The 2.4GHz spectrum of the ISM band is divided into 11 channels which contain 3 non-overlapping channels. A wireless device can be allocated to any of the available channels, therefore by using a spectrum analyser tool like Cisco WCS, an analysis can be carried out to determine the channel assignment of the neighbouring wireless networks that are causing interference, this is analysis is necessary because It won’t be a good idea to just switch the channel assignment of the APs in the network without knowing which channels are less busy or congested.

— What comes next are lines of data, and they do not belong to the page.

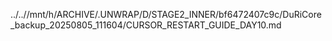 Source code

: ../..//mnt/h/ARCHIVE/.UNWRAP/D/STAGE2_INNER/bf6472407c9c/DuRiCore_backup_20250805_111604/CURSOR_RESTART_GUIDE_DAY10.md
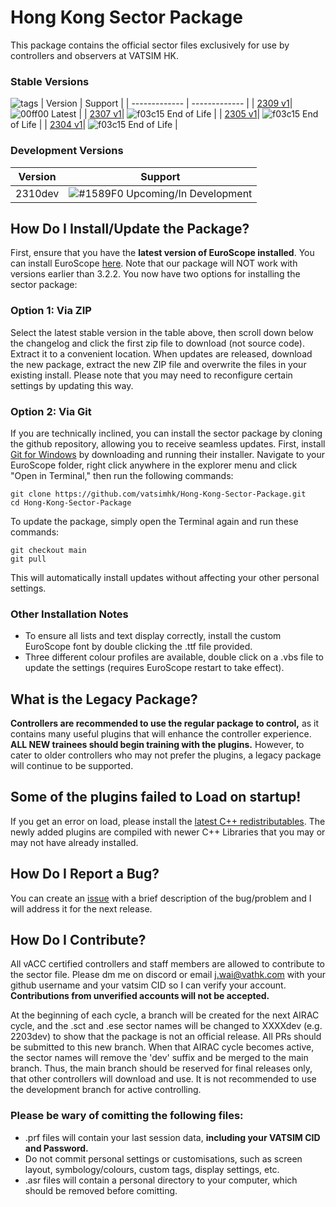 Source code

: # Hong Kong Sector Package
This package contains the official sector files exclusively for use by controllers and observers at VATSIM HK. 

### Stable Versions
![tags](https://github.com/vatsimhk/Hong-Kong-Sector-Package/actions/workflows/main.yml/badge.svg)
| Version | Support |
| ------------- | ------------- |
| [2309 v1](https://github.com/vatsimhk/Hong-Kong-Sector-Package/releases/tag/2309)| ![00ff00](https://placehold.co/15x15/00ff00/00ff00.png) Latest |
| [2307 v1](https://github.com/vatsimhk/Hong-Kong-Sector-Package/releases/tag/2307)| ![f03c15](https://placehold.co/15x15/f03c15/f03c15.png) End of Life |
| [2305 v1](https://github.com/vatsimhk/Hong-Kong-Sector-Package/releases/tag/2305)| ![f03c15](https://placehold.co/15x15/f03c15/f03c15.png) End of Life |
| [2304 v1](https://github.com/vatsimhk/Hong-Kong-Sector-Package/releases/tag/2304)| ![f03c15](https://placehold.co/15x15/f03c15/f03c15.png) End of Life |

### Development Versions
| Version | Support |
| ------------- | ------------- |
| 2310dev | ![#1589F0](https://placehold.co/15x15/1589F0/1589F0.png) Upcoming/In Development |

## How Do I Install/Update the Package?
First, ensure that you have the **latest version of EuroScope installed**. You can install EuroScope [here](https://www.euroscope.hu/wp/installation/). Note that our package will NOT work with versions earlier than 3.2.2. You now have two options for installing the sector package:
### Option 1: Via ZIP
Select the latest stable version in the table above, then scroll down below the changelog and click the first zip file to download (not source code). Extract it to a convenient location. When updates are released, download the new package, extract the new ZIP file and overwrite the files in your existing install. Please note that you may need to reconfigure certain settings by updating this way.
### Option 2: Via Git
If you are technically inclined, you can install the sector package by cloning the github repository, allowing you to receive seamless updates. First, install [Git for Windows](https://git-scm.com/download/win) by downloading and running their installer. Navigate to your EuroScope folder, right click anywhere in the explorer menu and click "Open in Terminal," then run the following commands:  
  
`git clone https://github.com/vatsimhk/Hong-Kong-Sector-Package.git`  
`cd Hong-Kong-Sector-Package`  
  
To update the package, simply open the Terminal again and run these commands:  
  
`git checkout main`  
`git pull`  
  
This will automatically install updates without affecting your other personal settings.  
  
### Other Installation Notes
- To ensure all lists and text display correctly, install the custom EuroScope font by double clicking the .ttf file provided.
- Three different colour profiles are available, double click on a .vbs file to update the settings (requires EuroScope restart to take effect).

## What is the Legacy Package?
**Controllers are recommended to use the regular package to control,** as it contains many useful plugins that will enhance the controller experience. **ALL NEW trainees should begin training with the plugins.** However, to cater to older controllers who may not prefer the plugins, a legacy package will continue to be supported.

## Some of the plugins failed to Load on startup!
If you get an error on load, please install the [latest C++ redistributables](https://aka.ms/vs/17/release/vc_redist.x86.exe). The newly added plugins are compiled with newer C++ Libraries that you may or may not have already installed.

## How Do I Report a Bug?
You can create an [issue](https://github.com/vatsimhk/Hong-Kong-Sector-Package/issues) with a brief description of the bug/problem and I will address it for the next release.

## How Do I Contribute?
All vACC certified controllers and staff members are allowed to contribute to the sector file. Please dm me on discord or email [j.wai@vathk.com](mailto:j.wai@vathk.com) with your github username and your vatsim CID so I can verify your account. **Contributions from unverified accounts will not be accepted.**

At the beginning of each cycle, a branch will be created for the next AIRAC cycle, and the .sct and .ese sector names will be changed to XXXXdev (e.g. 2203dev) to show that the package is not an official release. All PRs should be submitted to this new branch. When that AIRAC cycle becomes active, the sector names will remove the 'dev' suffix and be merged to the main branch. Thus, the main branch should be reserved for final releases only, that other controllers will download and use. It is not recommended to use the development branch for active controlling.

### Please be wary of comitting the following files:
- .prf files will contain your last session data, **including your VATSIM CID and Password.**
- Do not commit personal settings or customisations, such as screen layout, symbology/colours, custom tags, display settings, etc.
- .asr files will contain a personal directory to your computer, which should be removed before comitting.
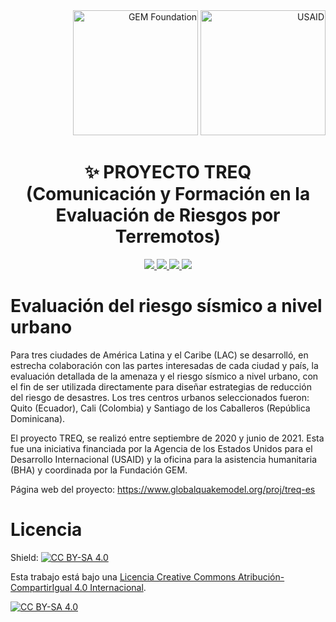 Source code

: <div align='right'>
  <img src="https://upload.wikimedia.org/wikipedia/commons/thumb/5/5b/Global_Earthquake_Model_Logo.png/440px-Global_Earthquake_Model_Logo.png" alt="GEM Foundation" width="200"/>
  <img src="https://upload.wikimedia.org/wikipedia/commons/1/17/USAID-Identity.svg" alt="USAID" width="200"/>
</div>

<div align='center'>

  # ✨ PROYECTO TREQ <br/> (Comunicación y Formación en la Evaluación de Riesgos por Terremotos)


<a href='Quito'>

<img src='https://img.shields.io/badge/QUITO-blue?style=for-the-badge'>

</a>

<a href='Cali'>

<img src='https://img.shields.io/badge/CALI-green?style=for-the-badge'>

</a>
</a>

<a href='Santiago'>

<img src='https://img.shields.io/badge/SANTIAGO_DLC-yellow?style=for-the-badge'>

</a>

<a href='https://github.com/gem/treq-riesgo-urbano#licencia'>

<img src='https://img.shields.io/badge/LICENCIA-orange?style=for-the-badge'>

</a>

</div>

# Evaluación del riesgo sísmico a nivel urbano

Para tres ciudades de América Latina y el Caribe (LAC) se desarrolló, en estrecha colaboración con las partes interesadas de cada ciudad y país, la evaluación detallada de la amenaza y el riesgo sísmico a nivel urbano, con el fin de ser utilizada directamente para diseñar estrategias de reducción del riesgo de desastres.
Los tres centros urbanos seleccionados fueron: Quito (Ecuador), Cali (Colombia) y Santiago de los Caballeros (República Dominicana).

El proyecto TREQ, se realizó entre septiembre de 2020 y junio de 2021. Esta fue una iniciativa financiada por la Agencia de los Estados Unidos para el Desarrollo Internacional (USAID) y la oficina para la asistencia humanitaria (BHA) y coordinada por la Fundación GEM.


Página web del proyecto: https://www.globalquakemodel.org/proj/treq-es


# Licencia
Shield: [![CC BY-SA 4.0][cc-by-sa-shield]][cc-by-sa]

Esta trabajo está bajo una
[Licencia Creative Commons Atribución-CompartirIgual 4.0 Internacional][cc-by-sa].

[![CC BY-SA 4.0][cc-by-sa-image]][cc-by-sa]

[cc-by-sa]: https://creativecommons.org/licenses/by-sa/4.0/deed.es
[cc-by-sa-image]: https://licensebuttons.net/l/by-sa/4.0/88x31.png
[cc-by-sa-shield]: https://img.shields.io/badge/License-CC%20BY--SA%204.0-lightgrey.svg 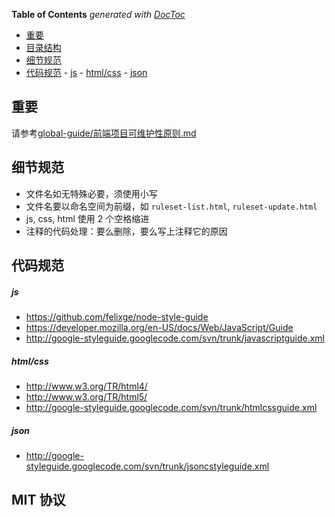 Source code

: <!-- START doctoc generated TOC please keep comment here to allow auto update -->
<!-- DON'T EDIT THIS SECTION, INSTEAD RE-RUN doctoc TO UPDATE -->
**Table of Contents**  *generated with [DocToc](http://doctoc.herokuapp.com/)*

- [重要](#重要)
- [目录结构](#目录结构)
- [细节规范](#细节规范)
- [代码规范](#代码规范)
      - [js](#js)
      - [html/css](#htmlcss)
      - [json](#json)

<!-- END doctoc generated TOC please keep comment here to allow auto update -->


## 重要
请参考[global-guide/前端项目可维护性原则.md](global-guide/前端项目可维护性原则.md)


## 细节规范
  - 文件名如无特殊必要，须使用小写
  - 文件名要以命名空间为前缀，如 `ruleset-list.html`, `ruleset-update.html`
  - js, css, html 使用 2 个空格缩进
  - 注释的代码处理：要么删除，要么写上注释它的原因


## 代码规范

##### js
- https://github.com/felixge/node-style-guide
- https://developer.mozilla.org/en-US/docs/Web/JavaScript/Guide
- http://google-styleguide.googlecode.com/svn/trunk/javascriptguide.xml

##### html/css
- http://www.w3.org/TR/html4/
- http://www.w3.org/TR/html5/
- http://google-styleguide.googlecode.com/svn/trunk/htmlcssguide.xml

##### json
- http://google-styleguide.googlecode.com/svn/trunk/jsoncstyleguide.xml


## MIT 协议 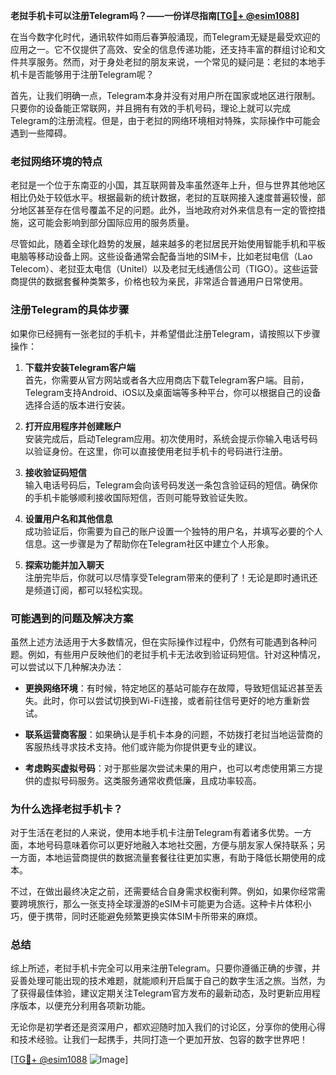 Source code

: **老挝手机卡可以注册Telegram吗？——一份详尽指南[[TG💪+ @esim1088](https://t.me/s/esim1088)]**

在当今数字化时代，通讯软件如雨后春笋般涌现，而Telegram无疑是最受欢迎的应用之一。它不仅提供了高效、安全的信息传递功能，还支持丰富的群组讨论和文件共享服务。然而，对于身处老挝的朋友来说，一个常见的疑问是：老挝的本地手机卡是否能够用于注册Telegram呢？

首先，让我们明确一点，Telegram本身并没有对用户所在国家或地区进行限制。只要你的设备能正常联网，并且拥有有效的手机号码，理论上就可以完成Telegram的注册流程。但是，由于老挝的网络环境相对特殊，实际操作中可能会遇到一些障碍。

### 老挝网络环境的特点

老挝是一个位于东南亚的小国，其互联网普及率虽然逐年上升，但与世界其他地区相比仍处于较低水平。根据最新的统计数据，老挝的互联网接入速度普遍较慢，部分地区甚至存在信号覆盖不足的问题。此外，当地政府对外来信息有一定的管控措施，这可能会影响到部分国际应用的服务质量。

尽管如此，随着全球化趋势的发展，越来越多的老挝居民开始使用智能手机和平板电脑等移动设备上网。这些设备通常会配备当地的SIM卡，比如老挝电信（Lao Telecom）、老挝亚太电信（Unitel）以及老挝无线通信公司（TIGO）。这些运营商提供的数据套餐种类繁多，价格也较为亲民，非常适合普通用户日常使用。

### 注册Telegram的具体步骤

如果你已经拥有一张老挝的手机卡，并希望借此注册Telegram，请按照以下步骤操作：

1. **下载并安装Telegram客户端**  
   首先，你需要从官方网站或者各大应用商店下载Telegram客户端。目前，Telegram支持Android、iOS以及桌面端等多种平台，你可以根据自己的设备选择合适的版本进行安装。

2. **打开应用程序并创建账户**  
   安装完成后，启动Telegram应用。初次使用时，系统会提示你输入电话号码以验证身份。在这里，你可以直接使用老挝手机卡的号码进行注册。

3. **接收验证码短信**  
   输入电话号码后，Telegram会向该号码发送一条包含验证码的短信。确保你的手机卡能够顺利接收国际短信，否则可能导致验证失败。

4. **设置用户名和其他信息**  
   成功验证后，你需要为自己的账户设置一个独特的用户名，并填写必要的个人信息。这一步骤是为了帮助你在Telegram社区中建立个人形象。

5. **探索功能并加入聊天**  
   注册完毕后，你就可以尽情享受Telegram带来的便利了！无论是即时通讯还是频道订阅，都可以轻松实现。

### 可能遇到的问题及解决方案

虽然上述方法适用于大多数情况，但在实际操作过程中，仍然有可能遇到各种问题。例如，有些用户反映他们的老挝手机卡无法收到验证码短信。针对这种情况，可以尝试以下几种解决办法：

- **更换网络环境**：有时候，特定地区的基站可能存在故障，导致短信延迟甚至丢失。此时，你可以尝试切换到Wi-Fi连接，或者前往信号更好的地方重新尝试。
  
- **联系运营商客服**：如果确认是手机卡本身的问题，不妨拨打老挝当地运营商的客服热线寻求技术支持。他们或许能为你提供更专业的建议。

- **考虑购买虚拟号码**：对于那些屡次尝试未果的用户，也可以考虑使用第三方提供的虚拟号码服务。这类服务通常收费低廉，且成功率较高。

### 为什么选择老挝手机卡？

对于生活在老挝的人来说，使用本地手机卡注册Telegram有着诸多优势。一方面，本地号码意味着你可以更好地融入本地社交圈，方便与朋友家人保持联系；另一方面，本地运营商提供的数据流量套餐往往更加实惠，有助于降低长期使用的成本。

不过，在做出最终决定之前，还需要结合自身需求权衡利弊。例如，如果你经常需要跨境旅行，那么一张支持全球漫游的eSIM卡可能更为合适。这种卡片体积小巧，便于携带，同时还能避免频繁更换实体SIM卡所带来的麻烦。

### 总结

综上所述，老挝手机卡完全可以用来注册Telegram。只要你遵循正确的步骤，并妥善处理可能出现的技术难题，就能顺利开启属于自己的数字生活之旅。当然，为了获得最佳体验，建议定期关注Telegram官方发布的最新动态，及时更新应用程序版本，以便充分利用各项新功能。

无论你是初学者还是资深用户，都欢迎随时加入我们的讨论区，分享你的使用心得和技术经验。让我们一起携手，共同打造一个更加开放、包容的数字世界吧！

[[TG💪+ @esim1088](https://t.me/s/esim1088) ![Image](https://i.postimg.cc/4NQfJmqS/Snipaste-2025-05-13-00-14-12.png)]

Based on the analysis, a different channel which is free can be assigned to the APs or the wireless network keeping in mind that the channel that the wireless network is assigned is actually the centred frequency, while the actual frequencies being used extend in both directions and overlap 2 channels on each side e.g. if an AP is centred on channel 9 it uses frequencies from channel 7 up to 11. Furthermore by the reducing the power of APs in areas of high client density interference can be reduce while increasing performance (Wu and Hsieh, 2007).

The 802.11n standard has the ability to operate on the 2.4GHz and the 5GHz channel, and it is also backward compatible with other previous standards, therefore implementing 802.11n APs can actually reduce the interference issues faced on the 2.4GHz channel by using the 5GHz channel, furthermore most 802.11n routers are intelligent enough to handle automatic channel selection and dynamic frequency selection (DFS) when a particular channel used is causing interference.

AP location and antenna orientation are also essential methods of handling interference due to multipath fading and path loss. If the APs and the antennas are located too high the signals might be above the clients and if it is installed too low, obstacles and objects might reflect, absorb the signals. Therefore it will be better to use Omni directional antennas to provide coverage for large circular areas and directional antennas for areas that are conical or triangular in nature.


For the purpose of the solution on the hospital, it will be a good idea to use an AP that is 802.11n compliant because this will enable the AP to operate both on the 2.4GHz and 5GHz frequency bands. The MIMO ability of the 802.11n will enhance throughput, furthermore the 802.11 standards used by the mobile devices of the staffs of the hospital are unknown therefore in other to enhance compatibility and accommodation of other standards, an 802.11n compliant device e.g. a Cisco 1260 access point would be a better option

The Wired network already existing in the building can be integrated with a proposed WLAN using the methods of integration analysed above while implementing a WLC for centralized management of the APs. Monitoring of devices and staffs on the network can be done by implementing the Cisco WCS which will also serve as the Intrusion Detection System furthermore the security methods listed above will provide confidentiality, integrity and availability. The interference solution techniques should be implemented above to reduce interference and noise in the network and also to maintain good quality of service.